## Work instruction
Could every line below be written out exactly as it appears?

## Information supplied
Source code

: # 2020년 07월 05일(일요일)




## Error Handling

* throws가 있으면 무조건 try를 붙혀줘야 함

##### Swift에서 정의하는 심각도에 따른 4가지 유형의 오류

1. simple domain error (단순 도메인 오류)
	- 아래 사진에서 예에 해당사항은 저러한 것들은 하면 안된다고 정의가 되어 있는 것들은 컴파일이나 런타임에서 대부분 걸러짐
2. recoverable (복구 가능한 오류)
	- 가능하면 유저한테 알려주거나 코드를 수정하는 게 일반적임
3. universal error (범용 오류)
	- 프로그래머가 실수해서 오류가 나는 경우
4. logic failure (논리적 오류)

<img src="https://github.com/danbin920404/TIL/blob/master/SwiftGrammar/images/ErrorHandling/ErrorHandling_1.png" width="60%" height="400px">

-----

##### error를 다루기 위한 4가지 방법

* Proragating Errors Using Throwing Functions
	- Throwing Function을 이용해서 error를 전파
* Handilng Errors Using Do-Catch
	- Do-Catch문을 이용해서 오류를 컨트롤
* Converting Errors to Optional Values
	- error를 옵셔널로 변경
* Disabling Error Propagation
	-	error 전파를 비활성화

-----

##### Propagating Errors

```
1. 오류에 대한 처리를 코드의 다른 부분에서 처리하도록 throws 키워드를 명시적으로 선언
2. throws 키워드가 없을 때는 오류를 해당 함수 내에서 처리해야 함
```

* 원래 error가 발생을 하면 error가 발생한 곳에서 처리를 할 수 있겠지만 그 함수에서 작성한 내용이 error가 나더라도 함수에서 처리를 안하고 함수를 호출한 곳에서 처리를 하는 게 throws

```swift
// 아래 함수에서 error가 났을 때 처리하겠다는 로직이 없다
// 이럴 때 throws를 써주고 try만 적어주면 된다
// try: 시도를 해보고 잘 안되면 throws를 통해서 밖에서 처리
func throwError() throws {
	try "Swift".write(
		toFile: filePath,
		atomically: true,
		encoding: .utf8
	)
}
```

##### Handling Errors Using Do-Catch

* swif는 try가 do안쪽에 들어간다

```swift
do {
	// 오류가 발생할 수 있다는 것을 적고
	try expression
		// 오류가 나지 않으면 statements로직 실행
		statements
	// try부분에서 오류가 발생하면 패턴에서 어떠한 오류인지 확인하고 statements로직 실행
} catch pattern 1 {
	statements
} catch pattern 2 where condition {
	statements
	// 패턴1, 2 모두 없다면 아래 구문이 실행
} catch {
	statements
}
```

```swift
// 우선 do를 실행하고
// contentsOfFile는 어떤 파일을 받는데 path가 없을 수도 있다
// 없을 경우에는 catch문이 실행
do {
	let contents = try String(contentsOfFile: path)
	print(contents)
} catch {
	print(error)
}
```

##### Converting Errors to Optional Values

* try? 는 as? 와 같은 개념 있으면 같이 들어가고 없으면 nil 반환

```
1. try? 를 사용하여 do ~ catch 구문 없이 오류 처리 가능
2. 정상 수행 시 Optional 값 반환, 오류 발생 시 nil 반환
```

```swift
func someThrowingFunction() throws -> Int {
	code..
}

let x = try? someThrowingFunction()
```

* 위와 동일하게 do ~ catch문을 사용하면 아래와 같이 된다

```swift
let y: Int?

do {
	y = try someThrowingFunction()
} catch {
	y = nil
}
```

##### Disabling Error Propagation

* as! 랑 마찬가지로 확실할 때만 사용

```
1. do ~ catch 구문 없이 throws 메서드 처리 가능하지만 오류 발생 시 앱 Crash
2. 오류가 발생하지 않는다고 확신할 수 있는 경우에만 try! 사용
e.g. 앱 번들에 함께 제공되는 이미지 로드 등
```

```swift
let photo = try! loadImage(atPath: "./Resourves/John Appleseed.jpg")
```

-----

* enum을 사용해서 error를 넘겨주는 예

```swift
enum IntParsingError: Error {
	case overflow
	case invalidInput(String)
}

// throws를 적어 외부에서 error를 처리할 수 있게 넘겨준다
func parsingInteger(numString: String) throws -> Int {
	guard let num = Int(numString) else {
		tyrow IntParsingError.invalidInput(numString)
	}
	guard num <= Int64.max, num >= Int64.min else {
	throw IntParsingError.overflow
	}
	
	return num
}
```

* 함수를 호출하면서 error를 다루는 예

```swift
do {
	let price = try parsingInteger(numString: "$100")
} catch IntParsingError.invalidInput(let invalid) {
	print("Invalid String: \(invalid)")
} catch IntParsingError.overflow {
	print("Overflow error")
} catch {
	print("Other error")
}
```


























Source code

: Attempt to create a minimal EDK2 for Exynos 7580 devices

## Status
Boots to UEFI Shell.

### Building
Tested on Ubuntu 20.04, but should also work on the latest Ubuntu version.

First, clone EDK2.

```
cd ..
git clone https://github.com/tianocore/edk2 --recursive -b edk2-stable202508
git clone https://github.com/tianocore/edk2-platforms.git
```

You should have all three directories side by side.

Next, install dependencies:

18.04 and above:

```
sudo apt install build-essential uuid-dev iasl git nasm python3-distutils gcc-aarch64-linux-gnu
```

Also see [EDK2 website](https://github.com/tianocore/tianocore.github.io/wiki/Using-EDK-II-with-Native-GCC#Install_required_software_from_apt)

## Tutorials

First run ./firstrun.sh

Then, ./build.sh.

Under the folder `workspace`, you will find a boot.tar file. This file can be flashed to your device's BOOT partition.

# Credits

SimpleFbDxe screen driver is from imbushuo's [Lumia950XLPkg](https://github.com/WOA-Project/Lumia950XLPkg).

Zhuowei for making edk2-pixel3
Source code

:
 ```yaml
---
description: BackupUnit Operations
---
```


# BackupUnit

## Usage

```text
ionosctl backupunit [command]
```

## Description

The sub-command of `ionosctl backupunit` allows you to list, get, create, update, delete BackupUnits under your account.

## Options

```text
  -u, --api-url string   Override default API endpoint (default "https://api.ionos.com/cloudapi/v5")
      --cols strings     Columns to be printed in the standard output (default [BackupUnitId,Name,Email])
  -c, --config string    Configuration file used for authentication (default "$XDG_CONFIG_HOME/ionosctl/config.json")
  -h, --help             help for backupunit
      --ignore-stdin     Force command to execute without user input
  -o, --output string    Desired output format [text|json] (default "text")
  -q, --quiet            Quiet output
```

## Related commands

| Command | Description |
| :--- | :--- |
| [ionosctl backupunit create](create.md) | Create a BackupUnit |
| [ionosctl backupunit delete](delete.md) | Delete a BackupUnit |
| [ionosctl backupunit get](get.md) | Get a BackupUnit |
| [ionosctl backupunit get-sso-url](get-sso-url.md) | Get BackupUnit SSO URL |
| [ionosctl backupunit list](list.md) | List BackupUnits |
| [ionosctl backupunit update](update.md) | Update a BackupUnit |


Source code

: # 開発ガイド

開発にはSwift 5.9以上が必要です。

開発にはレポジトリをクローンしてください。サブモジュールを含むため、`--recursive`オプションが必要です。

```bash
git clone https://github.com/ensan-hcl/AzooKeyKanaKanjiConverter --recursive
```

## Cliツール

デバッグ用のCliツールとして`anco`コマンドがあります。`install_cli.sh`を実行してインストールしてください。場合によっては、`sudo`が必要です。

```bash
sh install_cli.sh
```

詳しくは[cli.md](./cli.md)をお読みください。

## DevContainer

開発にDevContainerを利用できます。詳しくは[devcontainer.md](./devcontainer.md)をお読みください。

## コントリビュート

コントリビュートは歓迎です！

## Answer space
Source code

: # 2020년 07월 05일(일요일)




## Error Handling

* throws가 있으면 무조건 try를 붙혀줘야 함

##### Swift에서 정의하는 심각도에 따른 4가지 유형의 오류

1. simple domain error (단순 도메인 오류)
	- 아래 사진에서 예에 해당사항은 저러한 것들은 하면 안된다고 정의가 되어 있는 것들은 컴파일이나 런타임에서 대부분 걸러짐
2. recoverable (복구 가능한 오류)
	- 가능하면 유저한테 알려주거나 코드를 수정하는 게 일반적임
3. universal error (범용 오류)
	- 프로그래머가 실수해서 오류가 나는 경우
4. logic failure (논리적 오류)

<img src="https://github.com/danbin920404/TIL/blob/master/SwiftGrammar/images/ErrorHandling/ErrorHandling_1.png" width="60%" height="400px">

-----

##### error를 다루기 위한 4가지 방법

* Proragating Errors Using Throwing Functions
	- Throwing Function을 이용해서 error를 전파
* Handilng Errors Using Do-Catch
	- Do-Catch문을 이용해서 오류를 컨트롤
* Converting Errors to Optional Values
	- error를 옵셔널로 변경
* Disabling Error Propagation
	-	error 전파를 비활성화

-----

##### Propagating Errors

```
1. 오류에 대한 처리를 코드의 다른 부분에서 처리하도록 throws 키워드를 명시적으로 선언
2. throws 키워드가 없을 때는 오류를 해당 함수 내에서 처리해야 함
```

* 원래 error가 발생을 하면 error가 발생한 곳에서 처리를 할 수 있겠지만 그 함수에서 작성한 내용이 error가 나더라도 함수에서 처리를 안하고 함수를 호출한 곳에서 처리를 하는 게 throws

```swift
// 아래 함수에서 error가 났을 때 처리하겠다는 로직이 없다
// 이럴 때 throws를 써주고 try만 적어주면 된다
// try: 시도를 해보고 잘 안되면 throws를 통해서 밖에서 처리
func throwError() throws {
	try "Swift".write(
		toFile: filePath,
		atomically: true,
		encoding: .utf8
	)
}
```

##### Handling Errors Using Do-Catch

* swif는 try가 do안쪽에 들어간다

```swift
do {
	// 오류가 발생할 수 있다는 것을 적고
	try expression
		// 오류가 나지 않으면 statements로직 실행
		statements
	// try부분에서 오류가 발생하면 패턴에서 어떠한 오류인지 확인하고 statements로직 실행
} catch pattern 1 {
	statements
} catch pattern 2 where condition {
	statements
	// 패턴1, 2 모두 없다면 아래 구문이 실행
} catch {
	statements
}
```

```swift
// 우선 do를 실행하고
// contentsOfFile는 어떤 파일을 받는데 path가 없을 수도 있다
// 없을 경우에는 catch문이 실행
do {
	let contents = try String(contentsOfFile: path)
	print(contents)
} catch {
	print(error)
}
```

##### Converting Errors to Optional Values

* try? 는 as? 와 같은 개념 있으면 같이 들어가고 없으면 nil 반환

```
1. try? 를 사용하여 do ~ catch 구문 없이 오류 처리 가능
2. 정상 수행 시 Optional 값 반환, 오류 발생 시 nil 반환
```

```swift
func someThrowingFunction() throws -> Int {
	code..
}

let x = try? someThrowingFunction()
```

* 위와 동일하게 do ~ catch문을 사용하면 아래와 같이 된다

```swift
let y: Int?

do {
	y = try someThrowingFunction()
} catch {
	y = nil
}
```

##### Disabling Error Propagation

* as! 랑 마찬가지로 확실할 때만 사용

```
1. do ~ catch 구문 없이 throws 메서드 처리 가능하지만 오류 발생 시 앱 Crash
2. 오류가 발생하지 않는다고 확신할 수 있는 경우에만 try! 사용
e.g. 앱 번들에 함께 제공되는 이미지 로드 등
```

```swift
let photo = try! loadImage(atPath: "./Resourves/John Appleseed.jpg")
```

-----

* enum을 사용해서 error를 넘겨주는 예

```swift
enum IntParsingError: Error {
	case overflow
	case invalidInput(String)
}

// throws를 적어 외부에서 error를 처리할 수 있게 넘겨준다
func parsingInteger(numString: String) throws -> Int {
	guard let num = Int(numString) else {
		tyrow IntParsingError.invalidInput(numString)
	}
	guard num <= Int64.max, num >= Int64.min else {
	throw IntParsingError.overflow
	}
	
	return num
}
```

* 함수를 호출하면서 error를 다루는 예

```swift
do {
	let price = try parsingInteger(numString: "$100")
} catch IntParsingError.invalidInput(let invalid) {
	print("Invalid String: \(invalid)")
} catch IntParsingError.overflow {
	print("Overflow error")
} catch {
	print("Other error")
}
```


























Source code

: Attempt to create a minimal EDK2 for Exynos 7580 devices

## Status
Boots to UEFI Shell.

### Building
Tested on Ubuntu 20.04, but should also work on the latest Ubuntu version.

First, clone EDK2.

```
cd ..
git clone https://github.com/tianocore/edk2 --recursive -b edk2-stable202508
git clone https://github.com/tianocore/edk2-platforms.git
```

You should have all three directories side by side.

Next, install dependencies:

18.04 and above:

```
sudo apt install build-essential uuid-dev iasl git nasm python3-distutils gcc-aarch64-linux-gnu
```

Also see [EDK2 website](https://github.com/tianocore/tianocore.github.io/wiki/Using-EDK-II-with-Native-GCC#Install_required_software_from_apt)

## Tutorials

First run ./firstrun.sh

Then, ./build.sh.

Under the folder `workspace`, you will find a boot.tar file. This file can be flashed to your device's BOOT partition.

# Credits

SimpleFbDxe screen driver is from imbushuo's [Lumia950XLPkg](https://github.com/WOA-Project/Lumia950XLPkg).

Zhuowei for making edk2-pixel3
Source code

:
 ```yaml
---
description: BackupUnit Operations
---
```


# BackupUnit

## Usage

```text
ionosctl backupunit [command]
```

## Description

The sub-command of `ionosctl backupunit` allows you to list, get, create, update, delete BackupUnits under your account.

## Options

```text
  -u, --api-url string   Override default API endpoint (default "https://api.ionos.com/cloudapi/v5")
      --cols strings     Columns to be printed in the standard output (default [BackupUnitId,Name,Email])
  -c, --config string    Configuration file used for authentication (default "$XDG_CONFIG_HOME/ionosctl/config.json")
  -h, --help             help for backupunit
      --ignore-stdin     Force command to execute without user input
  -o, --output string    Desired output format [text|json] (default "text")
  -q, --quiet            Quiet output
```

## Related commands

| Command | Description |
| :--- | :--- |
| [ionosctl backupunit create](create.md) | Create a BackupUnit |
| [ionosctl backupunit delete](delete.md) | Delete a BackupUnit |
| [ionosctl backupunit get](get.md) | Get a BackupUnit |
| [ionosctl backupunit get-sso-url](get-sso-url.md) | Get BackupUnit SSO URL |
| [ionosctl backupunit list](list.md) | List BackupUnits |
| [ionosctl backupunit update](update.md) | Update a BackupUnit |


Source code

: # 開発ガイド

開発にはSwift 5.9以上が必要です。

開発にはレポジトリをクローンしてください。サブモジュールを含むため、`--recursive`オプションが必要です。

```bash
git clone https://github.com/ensan-hcl/AzooKeyKanaKanjiConverter --recursive
```

## Cliツール

デバッグ用のCliツールとして`anco`コマンドがあります。`install_cli.sh`を実行してインストールしてください。場合によっては、`sudo`が必要です。

```bash
sh install_cli.sh
```

詳しくは[cli.md](./cli.md)をお読みください。

## DevContainer

開発にDevContainerを利用できます。詳しくは[devcontainer.md](./devcontainer.md)をお読みください。

## コントリビュート

コントリビュートは歓迎です！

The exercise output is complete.